Stored data:
____

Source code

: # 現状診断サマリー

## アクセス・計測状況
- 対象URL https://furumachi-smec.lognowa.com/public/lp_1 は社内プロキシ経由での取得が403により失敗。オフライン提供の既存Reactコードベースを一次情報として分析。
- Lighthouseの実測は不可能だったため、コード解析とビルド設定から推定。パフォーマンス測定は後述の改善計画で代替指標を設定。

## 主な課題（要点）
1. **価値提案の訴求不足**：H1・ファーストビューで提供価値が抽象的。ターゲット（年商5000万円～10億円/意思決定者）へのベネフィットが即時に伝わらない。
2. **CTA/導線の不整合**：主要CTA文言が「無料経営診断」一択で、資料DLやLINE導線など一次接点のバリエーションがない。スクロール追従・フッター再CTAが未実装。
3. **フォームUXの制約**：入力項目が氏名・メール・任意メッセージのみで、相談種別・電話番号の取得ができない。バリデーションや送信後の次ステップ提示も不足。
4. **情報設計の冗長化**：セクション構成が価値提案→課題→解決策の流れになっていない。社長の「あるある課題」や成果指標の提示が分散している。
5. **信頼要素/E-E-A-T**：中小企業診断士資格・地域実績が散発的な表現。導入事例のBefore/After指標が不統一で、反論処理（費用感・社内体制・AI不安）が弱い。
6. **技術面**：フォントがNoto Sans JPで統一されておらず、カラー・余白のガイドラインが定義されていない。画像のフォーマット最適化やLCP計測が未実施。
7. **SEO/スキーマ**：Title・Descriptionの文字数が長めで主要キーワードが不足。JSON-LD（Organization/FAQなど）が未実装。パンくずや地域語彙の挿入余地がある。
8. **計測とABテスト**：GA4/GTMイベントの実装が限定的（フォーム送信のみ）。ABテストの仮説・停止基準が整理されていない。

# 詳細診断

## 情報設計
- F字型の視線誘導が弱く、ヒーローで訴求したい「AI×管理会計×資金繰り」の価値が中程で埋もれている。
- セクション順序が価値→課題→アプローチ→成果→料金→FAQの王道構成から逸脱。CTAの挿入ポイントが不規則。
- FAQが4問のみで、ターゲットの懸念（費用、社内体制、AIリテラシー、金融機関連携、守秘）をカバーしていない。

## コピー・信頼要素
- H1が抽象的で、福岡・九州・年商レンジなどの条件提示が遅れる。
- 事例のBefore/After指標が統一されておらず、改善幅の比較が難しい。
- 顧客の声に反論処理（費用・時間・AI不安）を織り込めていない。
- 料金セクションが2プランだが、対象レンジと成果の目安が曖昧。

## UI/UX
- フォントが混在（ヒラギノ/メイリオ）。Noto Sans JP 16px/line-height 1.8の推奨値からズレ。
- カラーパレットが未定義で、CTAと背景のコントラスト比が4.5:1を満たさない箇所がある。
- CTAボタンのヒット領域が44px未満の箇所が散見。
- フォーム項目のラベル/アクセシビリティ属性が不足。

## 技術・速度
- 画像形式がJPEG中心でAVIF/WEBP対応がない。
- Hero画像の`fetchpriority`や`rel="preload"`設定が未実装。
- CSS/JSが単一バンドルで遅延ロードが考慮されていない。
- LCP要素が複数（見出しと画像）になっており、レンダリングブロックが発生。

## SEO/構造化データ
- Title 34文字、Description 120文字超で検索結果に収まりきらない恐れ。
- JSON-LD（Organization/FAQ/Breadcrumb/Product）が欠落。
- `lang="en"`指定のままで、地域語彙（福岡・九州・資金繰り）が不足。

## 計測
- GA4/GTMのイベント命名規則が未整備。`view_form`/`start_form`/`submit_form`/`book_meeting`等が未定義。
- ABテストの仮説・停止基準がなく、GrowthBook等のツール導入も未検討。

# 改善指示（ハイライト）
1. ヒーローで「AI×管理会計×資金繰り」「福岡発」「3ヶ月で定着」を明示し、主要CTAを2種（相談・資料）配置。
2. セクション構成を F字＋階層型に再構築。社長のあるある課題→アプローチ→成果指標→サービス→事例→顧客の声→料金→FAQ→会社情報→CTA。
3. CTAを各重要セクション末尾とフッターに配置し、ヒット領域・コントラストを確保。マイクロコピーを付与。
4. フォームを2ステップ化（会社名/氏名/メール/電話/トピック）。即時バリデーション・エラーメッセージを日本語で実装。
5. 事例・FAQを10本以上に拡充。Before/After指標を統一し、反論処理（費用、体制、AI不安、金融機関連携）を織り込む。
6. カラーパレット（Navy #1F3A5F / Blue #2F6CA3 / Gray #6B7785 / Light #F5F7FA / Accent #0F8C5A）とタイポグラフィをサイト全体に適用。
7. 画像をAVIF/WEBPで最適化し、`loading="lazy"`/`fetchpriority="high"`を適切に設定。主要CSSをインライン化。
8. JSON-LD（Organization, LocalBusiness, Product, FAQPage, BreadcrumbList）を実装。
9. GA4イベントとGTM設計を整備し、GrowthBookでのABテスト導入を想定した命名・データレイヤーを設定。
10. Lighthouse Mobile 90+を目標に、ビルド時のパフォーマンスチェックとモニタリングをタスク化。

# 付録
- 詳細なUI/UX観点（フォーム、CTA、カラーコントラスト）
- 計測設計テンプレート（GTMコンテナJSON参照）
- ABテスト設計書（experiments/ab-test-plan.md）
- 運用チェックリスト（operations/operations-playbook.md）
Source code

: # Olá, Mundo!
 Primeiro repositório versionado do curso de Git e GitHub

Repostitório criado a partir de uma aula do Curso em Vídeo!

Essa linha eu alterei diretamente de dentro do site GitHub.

____

• [TASK TO CARRY OUT]: For each line in the records that contains the word "Title", make a copy.

• [OUTPUT BELOW]:
7. **SEO/スキーマ**：Title・Descriptionの文字数が長めで主要キーワードが不足。JSON-LD（Organization/FAQなど）が未実装。パンくずや地域語彙の挿入余地がある。
- Title 34文字、Description 120文字超で検索結果に収まりきらない恐れ。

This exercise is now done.